ACTIVITY
Your reply should consist solely of the lines from the start of the material below through the line containing "1. **Create Dashboard**: Add both operational", reproduced exactly.

┏━━

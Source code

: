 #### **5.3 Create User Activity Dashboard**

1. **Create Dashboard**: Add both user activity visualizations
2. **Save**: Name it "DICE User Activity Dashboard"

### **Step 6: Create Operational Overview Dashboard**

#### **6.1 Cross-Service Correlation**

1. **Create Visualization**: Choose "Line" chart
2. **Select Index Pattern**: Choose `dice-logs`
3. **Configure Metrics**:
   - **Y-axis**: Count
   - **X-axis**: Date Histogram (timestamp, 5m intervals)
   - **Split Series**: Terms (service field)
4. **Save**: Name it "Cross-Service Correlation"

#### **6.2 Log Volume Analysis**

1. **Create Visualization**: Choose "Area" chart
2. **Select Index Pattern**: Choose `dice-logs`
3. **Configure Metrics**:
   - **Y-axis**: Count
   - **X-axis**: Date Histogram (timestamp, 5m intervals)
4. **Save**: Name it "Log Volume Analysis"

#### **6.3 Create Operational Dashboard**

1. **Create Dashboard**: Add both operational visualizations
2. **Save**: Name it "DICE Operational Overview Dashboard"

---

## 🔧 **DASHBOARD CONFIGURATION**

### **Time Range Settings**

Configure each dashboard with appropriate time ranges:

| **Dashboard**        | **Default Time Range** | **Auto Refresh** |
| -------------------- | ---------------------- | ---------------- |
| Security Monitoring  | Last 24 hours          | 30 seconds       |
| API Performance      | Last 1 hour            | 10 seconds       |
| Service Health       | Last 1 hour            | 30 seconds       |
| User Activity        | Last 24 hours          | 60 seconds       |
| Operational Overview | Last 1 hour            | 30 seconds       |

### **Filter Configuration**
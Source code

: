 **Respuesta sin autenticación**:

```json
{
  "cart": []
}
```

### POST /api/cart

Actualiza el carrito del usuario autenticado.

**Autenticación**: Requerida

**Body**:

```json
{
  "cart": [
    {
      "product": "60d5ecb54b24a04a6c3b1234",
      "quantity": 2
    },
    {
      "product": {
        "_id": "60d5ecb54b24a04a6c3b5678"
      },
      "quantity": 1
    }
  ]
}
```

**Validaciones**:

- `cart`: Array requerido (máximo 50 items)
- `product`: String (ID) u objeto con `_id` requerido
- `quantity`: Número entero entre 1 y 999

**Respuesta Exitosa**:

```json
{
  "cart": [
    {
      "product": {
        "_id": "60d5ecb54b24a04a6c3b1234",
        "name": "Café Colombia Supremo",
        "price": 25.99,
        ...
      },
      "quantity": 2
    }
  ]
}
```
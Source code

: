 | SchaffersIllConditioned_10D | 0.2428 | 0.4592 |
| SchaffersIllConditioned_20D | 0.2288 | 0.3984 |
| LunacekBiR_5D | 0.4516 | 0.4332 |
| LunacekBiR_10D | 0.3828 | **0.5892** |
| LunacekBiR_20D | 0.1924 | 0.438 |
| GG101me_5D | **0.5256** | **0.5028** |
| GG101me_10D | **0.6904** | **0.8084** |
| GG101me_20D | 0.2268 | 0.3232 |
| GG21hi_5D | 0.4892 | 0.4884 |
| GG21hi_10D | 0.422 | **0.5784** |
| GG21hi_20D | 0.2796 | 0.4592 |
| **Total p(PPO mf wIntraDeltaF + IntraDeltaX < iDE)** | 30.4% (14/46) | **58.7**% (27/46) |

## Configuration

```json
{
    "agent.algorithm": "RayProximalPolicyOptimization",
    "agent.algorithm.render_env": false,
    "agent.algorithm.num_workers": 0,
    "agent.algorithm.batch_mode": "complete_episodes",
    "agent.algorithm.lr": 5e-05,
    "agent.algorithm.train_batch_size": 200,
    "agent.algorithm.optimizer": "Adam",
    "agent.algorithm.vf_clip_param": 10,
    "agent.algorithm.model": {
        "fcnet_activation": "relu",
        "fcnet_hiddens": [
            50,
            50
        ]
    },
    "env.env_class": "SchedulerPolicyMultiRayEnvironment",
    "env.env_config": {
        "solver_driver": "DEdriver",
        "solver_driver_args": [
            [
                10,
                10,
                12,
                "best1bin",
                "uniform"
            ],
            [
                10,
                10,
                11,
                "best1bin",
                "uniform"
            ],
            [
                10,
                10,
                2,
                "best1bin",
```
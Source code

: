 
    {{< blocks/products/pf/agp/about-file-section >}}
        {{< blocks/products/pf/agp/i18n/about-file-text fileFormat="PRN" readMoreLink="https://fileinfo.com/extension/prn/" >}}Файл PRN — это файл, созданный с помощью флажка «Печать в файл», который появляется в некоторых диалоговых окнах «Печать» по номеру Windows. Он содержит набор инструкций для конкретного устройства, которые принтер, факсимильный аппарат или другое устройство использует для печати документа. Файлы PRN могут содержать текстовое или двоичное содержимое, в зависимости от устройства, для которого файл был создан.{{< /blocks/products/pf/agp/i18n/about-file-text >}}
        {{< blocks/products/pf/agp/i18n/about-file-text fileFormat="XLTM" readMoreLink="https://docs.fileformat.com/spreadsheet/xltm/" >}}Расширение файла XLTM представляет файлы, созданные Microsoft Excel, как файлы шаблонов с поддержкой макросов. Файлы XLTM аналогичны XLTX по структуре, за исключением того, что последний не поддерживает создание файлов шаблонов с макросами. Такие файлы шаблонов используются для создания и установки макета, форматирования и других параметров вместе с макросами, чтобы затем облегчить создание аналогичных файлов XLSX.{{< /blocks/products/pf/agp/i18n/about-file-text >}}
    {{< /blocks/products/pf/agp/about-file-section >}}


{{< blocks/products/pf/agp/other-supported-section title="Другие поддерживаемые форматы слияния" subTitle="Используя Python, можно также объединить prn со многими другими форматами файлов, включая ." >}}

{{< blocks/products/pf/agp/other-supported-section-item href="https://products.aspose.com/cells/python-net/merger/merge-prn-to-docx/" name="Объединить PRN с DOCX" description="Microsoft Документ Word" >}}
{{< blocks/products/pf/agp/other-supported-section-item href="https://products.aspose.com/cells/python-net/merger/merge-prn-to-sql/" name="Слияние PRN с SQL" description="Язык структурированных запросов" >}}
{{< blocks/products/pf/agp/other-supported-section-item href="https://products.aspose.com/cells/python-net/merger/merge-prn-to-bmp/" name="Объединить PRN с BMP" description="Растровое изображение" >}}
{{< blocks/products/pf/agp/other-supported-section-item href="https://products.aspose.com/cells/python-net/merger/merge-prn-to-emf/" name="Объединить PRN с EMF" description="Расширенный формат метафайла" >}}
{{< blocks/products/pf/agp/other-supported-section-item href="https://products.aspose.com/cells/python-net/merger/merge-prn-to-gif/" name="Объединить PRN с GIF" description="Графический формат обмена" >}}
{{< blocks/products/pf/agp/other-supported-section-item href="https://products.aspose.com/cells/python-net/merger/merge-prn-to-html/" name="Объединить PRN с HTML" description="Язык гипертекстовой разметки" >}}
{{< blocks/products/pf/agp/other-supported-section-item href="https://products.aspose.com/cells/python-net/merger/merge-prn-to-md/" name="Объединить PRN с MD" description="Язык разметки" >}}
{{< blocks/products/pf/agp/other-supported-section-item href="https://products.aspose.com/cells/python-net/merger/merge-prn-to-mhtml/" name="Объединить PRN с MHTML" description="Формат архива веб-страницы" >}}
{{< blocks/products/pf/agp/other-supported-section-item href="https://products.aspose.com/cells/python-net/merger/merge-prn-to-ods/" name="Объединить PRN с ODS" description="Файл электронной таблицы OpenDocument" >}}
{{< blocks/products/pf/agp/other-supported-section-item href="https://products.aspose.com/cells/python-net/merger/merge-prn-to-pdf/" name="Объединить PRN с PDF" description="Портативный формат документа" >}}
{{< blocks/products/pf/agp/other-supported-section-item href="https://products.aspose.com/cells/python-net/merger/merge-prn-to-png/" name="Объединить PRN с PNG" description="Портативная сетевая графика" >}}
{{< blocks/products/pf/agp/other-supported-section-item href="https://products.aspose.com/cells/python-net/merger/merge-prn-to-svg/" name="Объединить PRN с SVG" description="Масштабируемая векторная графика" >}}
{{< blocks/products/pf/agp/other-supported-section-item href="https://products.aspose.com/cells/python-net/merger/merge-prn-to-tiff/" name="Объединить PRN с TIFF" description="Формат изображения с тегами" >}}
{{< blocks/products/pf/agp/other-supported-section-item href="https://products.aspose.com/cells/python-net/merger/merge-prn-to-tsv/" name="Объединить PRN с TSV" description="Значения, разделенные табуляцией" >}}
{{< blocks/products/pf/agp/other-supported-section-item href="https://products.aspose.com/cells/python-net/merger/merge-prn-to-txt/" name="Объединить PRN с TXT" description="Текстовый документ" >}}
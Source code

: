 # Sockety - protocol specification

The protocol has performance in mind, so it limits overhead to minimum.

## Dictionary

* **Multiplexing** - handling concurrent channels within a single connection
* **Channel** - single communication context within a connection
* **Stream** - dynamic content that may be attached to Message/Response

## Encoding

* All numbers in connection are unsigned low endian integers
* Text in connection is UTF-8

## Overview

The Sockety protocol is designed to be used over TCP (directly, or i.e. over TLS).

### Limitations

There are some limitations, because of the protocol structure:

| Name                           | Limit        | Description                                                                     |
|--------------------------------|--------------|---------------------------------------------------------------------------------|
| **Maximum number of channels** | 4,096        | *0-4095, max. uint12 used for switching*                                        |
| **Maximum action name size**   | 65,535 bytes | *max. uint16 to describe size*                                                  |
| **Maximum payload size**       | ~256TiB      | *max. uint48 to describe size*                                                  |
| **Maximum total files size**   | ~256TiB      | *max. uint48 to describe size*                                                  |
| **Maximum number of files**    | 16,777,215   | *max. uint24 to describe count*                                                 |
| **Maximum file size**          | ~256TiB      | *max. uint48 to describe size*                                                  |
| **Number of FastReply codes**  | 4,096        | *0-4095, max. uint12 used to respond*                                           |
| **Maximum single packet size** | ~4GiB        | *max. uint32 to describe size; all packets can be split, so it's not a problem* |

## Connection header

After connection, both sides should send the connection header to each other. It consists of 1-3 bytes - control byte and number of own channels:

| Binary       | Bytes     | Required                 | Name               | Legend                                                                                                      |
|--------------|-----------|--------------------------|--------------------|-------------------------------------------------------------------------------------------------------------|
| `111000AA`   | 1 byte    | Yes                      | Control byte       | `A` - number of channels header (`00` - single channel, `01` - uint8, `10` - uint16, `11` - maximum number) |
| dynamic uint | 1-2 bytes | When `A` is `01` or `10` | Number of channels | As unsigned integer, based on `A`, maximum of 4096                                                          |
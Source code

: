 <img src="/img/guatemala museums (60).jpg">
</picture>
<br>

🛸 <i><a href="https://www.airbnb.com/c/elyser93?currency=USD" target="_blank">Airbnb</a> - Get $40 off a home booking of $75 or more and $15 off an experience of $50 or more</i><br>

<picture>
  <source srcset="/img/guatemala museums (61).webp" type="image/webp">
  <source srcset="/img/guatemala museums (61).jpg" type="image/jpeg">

┗━━

EXPECTED ANSWER
Source code

: #### **5.3 Create User Activity Dashboard**

1. **Create Dashboard**: Add both user activity visualizations
2. **Save**: Name it "DICE User Activity Dashboard"

### **Step 6: Create Operational Overview Dashboard**

#### **6.1 Cross-Service Correlation**

1. **Create Visualization**: Choose "Line" chart
2. **Select Index Pattern**: Choose `dice-logs`
3. **Configure Metrics**:
   - **Y-axis**: Count
   - **X-axis**: Date Histogram (timestamp, 5m intervals)
   - **Split Series**: Terms (service field)
4. **Save**: Name it "Cross-Service Correlation"

#### **6.2 Log Volume Analysis**

1. **Create Visualization**: Choose "Area" chart
2. **Select Index Pattern**: Choose `dice-logs`
3. **Configure Metrics**:
   - **Y-axis**: Count
   - **X-axis**: Date Histogram (timestamp, 5m intervals)
4. **Save**: Name it "Log Volume Analysis"

#### **6.3 Create Operational Dashboard**

1. **Create Dashboard**: Add both operational visualizations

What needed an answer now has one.